• **Exercise objective**:
Find the line containing "[(Bin Add (Bin" in the records below. Copy exactly that line and each one after it, ending at the line containing "[(Bin Add (Val 1) (Bin Div", and nothing more.

• **Data**:

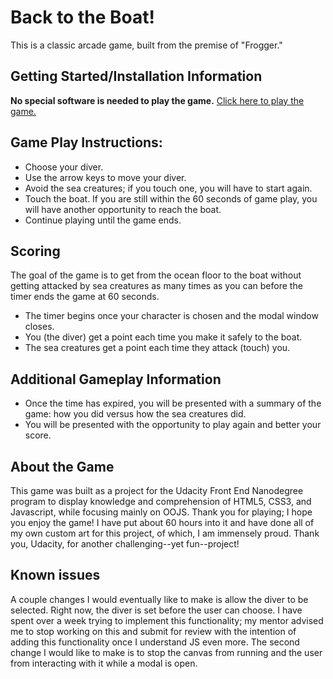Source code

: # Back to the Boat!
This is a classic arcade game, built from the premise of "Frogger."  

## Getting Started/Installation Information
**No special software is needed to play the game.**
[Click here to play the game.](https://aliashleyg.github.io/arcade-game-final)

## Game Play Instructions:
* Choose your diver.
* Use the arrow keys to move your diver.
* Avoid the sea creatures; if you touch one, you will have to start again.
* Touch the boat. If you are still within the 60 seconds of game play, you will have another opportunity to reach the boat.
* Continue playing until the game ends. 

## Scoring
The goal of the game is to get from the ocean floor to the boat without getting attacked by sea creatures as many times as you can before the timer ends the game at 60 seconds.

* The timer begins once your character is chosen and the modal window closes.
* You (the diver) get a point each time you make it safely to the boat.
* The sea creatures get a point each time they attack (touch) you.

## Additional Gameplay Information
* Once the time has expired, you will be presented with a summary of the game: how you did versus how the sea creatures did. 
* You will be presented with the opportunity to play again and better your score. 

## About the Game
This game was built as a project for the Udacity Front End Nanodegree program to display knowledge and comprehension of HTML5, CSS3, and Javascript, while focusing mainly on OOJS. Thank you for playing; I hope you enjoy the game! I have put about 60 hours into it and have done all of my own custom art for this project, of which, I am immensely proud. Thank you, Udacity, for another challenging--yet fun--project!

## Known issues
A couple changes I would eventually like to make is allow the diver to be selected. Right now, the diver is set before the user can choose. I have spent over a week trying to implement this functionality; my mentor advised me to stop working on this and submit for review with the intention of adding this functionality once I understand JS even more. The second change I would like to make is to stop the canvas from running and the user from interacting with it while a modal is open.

...

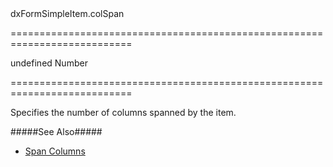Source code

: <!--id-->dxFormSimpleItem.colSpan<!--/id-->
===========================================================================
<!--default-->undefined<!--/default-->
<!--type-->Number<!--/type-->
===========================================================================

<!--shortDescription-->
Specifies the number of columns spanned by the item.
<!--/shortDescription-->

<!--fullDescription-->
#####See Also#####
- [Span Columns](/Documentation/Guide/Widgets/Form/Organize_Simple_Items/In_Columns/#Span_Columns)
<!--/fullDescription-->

---

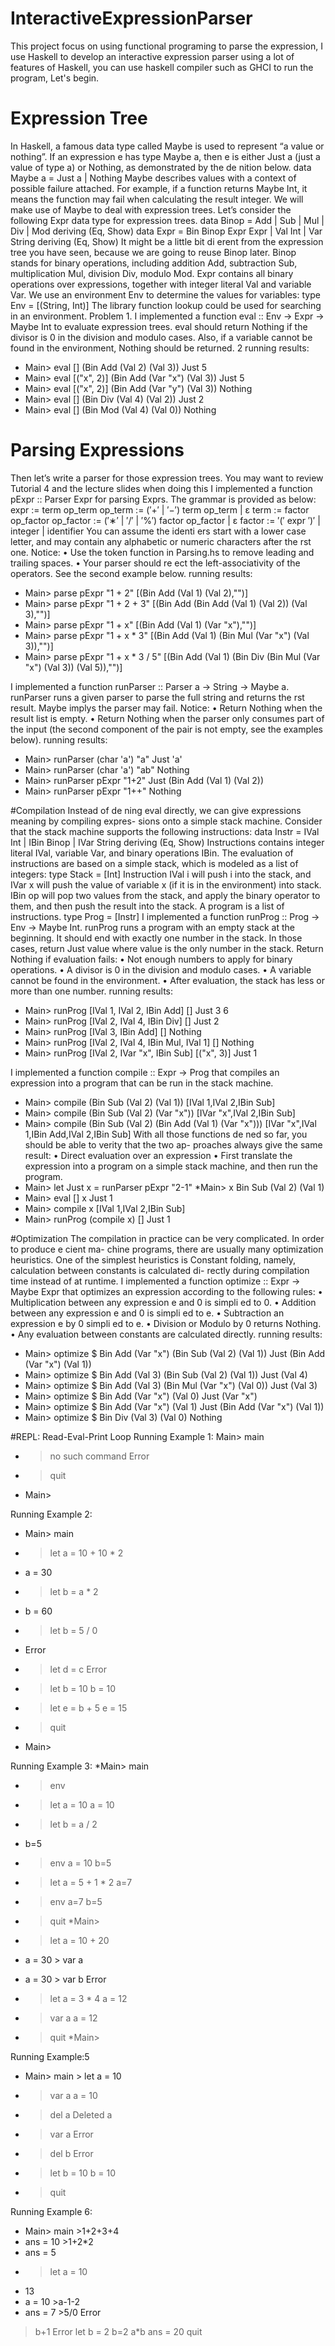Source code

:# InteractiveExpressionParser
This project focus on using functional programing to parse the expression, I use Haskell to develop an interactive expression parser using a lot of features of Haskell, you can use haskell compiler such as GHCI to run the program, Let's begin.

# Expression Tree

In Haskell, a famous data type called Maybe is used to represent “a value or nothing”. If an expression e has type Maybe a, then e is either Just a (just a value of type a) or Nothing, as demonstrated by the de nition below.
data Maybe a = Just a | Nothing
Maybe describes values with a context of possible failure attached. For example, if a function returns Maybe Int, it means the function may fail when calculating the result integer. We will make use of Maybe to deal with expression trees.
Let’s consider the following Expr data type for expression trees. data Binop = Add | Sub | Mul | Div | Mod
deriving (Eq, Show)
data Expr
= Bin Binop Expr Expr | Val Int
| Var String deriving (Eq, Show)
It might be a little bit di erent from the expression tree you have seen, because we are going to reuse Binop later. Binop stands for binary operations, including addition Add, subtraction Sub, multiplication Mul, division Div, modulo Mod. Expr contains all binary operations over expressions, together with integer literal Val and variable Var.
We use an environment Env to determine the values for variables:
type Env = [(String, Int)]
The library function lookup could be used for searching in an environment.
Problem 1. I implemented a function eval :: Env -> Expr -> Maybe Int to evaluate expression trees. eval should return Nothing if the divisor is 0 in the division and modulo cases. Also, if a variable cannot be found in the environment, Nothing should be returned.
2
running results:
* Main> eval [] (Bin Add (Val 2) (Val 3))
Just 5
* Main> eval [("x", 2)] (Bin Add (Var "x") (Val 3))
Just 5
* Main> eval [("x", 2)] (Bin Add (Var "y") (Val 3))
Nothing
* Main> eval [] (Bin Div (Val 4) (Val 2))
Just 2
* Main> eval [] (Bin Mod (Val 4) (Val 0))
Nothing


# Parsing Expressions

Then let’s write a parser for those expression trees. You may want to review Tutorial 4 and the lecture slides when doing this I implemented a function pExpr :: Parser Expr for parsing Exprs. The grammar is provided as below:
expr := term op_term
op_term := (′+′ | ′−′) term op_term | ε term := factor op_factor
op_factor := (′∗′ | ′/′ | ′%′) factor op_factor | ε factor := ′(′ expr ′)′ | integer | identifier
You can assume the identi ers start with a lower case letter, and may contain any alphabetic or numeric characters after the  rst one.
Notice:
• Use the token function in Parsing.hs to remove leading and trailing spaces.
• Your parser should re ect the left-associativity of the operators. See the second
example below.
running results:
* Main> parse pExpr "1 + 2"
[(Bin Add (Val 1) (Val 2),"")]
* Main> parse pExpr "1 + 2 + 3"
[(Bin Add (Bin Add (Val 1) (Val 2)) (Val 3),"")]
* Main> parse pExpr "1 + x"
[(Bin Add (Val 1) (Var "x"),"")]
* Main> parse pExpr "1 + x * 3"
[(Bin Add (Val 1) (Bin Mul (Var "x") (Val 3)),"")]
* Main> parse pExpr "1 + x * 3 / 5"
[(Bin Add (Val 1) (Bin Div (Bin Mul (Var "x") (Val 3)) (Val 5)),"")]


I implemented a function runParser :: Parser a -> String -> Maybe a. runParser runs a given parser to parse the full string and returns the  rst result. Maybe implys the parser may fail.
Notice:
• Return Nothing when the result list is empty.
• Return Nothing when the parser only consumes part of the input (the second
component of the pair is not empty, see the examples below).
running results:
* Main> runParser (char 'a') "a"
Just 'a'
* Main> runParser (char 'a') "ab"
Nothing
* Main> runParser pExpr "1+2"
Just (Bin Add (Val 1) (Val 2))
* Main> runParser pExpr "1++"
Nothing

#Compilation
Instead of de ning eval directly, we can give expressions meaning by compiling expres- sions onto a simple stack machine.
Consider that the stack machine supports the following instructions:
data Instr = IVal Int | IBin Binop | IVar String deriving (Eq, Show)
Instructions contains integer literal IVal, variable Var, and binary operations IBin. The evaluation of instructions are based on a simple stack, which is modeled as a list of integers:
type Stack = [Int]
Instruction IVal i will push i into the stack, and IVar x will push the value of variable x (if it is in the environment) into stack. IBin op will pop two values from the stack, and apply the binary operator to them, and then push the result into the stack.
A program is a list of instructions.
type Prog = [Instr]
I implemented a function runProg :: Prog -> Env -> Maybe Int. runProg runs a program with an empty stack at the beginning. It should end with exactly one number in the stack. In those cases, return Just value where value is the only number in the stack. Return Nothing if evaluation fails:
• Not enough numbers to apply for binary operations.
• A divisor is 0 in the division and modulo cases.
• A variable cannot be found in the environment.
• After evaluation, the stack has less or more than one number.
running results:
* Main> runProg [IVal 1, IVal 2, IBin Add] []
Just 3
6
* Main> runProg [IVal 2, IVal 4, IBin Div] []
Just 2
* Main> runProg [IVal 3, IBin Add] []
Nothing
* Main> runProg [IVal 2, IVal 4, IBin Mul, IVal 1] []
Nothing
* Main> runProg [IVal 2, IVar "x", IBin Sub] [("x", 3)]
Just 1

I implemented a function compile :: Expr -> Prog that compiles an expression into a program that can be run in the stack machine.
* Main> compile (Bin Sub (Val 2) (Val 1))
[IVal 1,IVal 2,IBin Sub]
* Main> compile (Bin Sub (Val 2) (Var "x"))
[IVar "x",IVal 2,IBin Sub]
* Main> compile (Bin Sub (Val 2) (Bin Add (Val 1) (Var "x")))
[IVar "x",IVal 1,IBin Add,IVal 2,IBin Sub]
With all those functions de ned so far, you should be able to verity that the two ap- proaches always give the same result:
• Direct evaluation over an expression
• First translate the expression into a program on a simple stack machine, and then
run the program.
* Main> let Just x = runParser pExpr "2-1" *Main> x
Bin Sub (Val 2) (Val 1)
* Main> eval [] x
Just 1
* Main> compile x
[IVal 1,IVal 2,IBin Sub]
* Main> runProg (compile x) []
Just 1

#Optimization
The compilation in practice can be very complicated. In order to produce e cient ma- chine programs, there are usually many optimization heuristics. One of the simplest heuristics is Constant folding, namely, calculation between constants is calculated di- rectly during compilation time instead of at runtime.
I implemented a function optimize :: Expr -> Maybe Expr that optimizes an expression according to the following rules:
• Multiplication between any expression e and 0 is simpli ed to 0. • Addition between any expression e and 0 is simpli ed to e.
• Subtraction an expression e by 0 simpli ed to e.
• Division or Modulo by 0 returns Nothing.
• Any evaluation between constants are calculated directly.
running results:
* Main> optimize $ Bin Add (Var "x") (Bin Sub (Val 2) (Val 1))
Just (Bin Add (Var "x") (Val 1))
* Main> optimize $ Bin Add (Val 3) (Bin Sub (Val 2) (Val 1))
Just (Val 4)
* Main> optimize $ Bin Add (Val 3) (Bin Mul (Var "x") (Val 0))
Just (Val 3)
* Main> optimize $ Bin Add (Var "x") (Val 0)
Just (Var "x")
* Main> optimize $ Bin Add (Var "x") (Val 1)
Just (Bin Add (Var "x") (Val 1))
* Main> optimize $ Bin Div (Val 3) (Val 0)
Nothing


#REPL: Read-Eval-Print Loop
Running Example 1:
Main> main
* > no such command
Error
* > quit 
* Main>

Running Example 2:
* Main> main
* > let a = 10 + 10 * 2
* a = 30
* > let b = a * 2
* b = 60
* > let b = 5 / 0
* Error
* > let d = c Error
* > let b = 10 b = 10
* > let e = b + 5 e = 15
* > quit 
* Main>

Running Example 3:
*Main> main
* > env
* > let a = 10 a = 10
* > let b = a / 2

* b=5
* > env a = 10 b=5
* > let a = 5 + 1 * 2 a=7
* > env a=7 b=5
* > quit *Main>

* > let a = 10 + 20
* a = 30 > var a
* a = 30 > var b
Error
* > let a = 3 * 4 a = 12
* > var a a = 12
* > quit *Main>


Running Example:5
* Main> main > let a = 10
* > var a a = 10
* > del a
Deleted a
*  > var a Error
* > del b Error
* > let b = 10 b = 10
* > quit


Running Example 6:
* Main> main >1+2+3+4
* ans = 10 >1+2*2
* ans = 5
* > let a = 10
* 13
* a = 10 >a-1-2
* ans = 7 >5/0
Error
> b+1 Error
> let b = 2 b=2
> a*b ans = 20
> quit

• **Reply**:
[(Bin Add (Bin Add (Val 1) (Val 2)) (Val 3),"")]
* Main> parse pExpr "1 + x"
[(Bin Add (Val 1) (Var "x"),"")]
* Main> parse pExpr "1 + x * 3"
[(Bin Add (Val 1) (Bin Mul (Var "x") (Val 3)),"")]
* Main> parse pExpr "1 + x * 3 / 5"
[(Bin Add (Val 1) (Bin Div (Bin Mul (Var "x") (Val 3)) (Val 5)),"")]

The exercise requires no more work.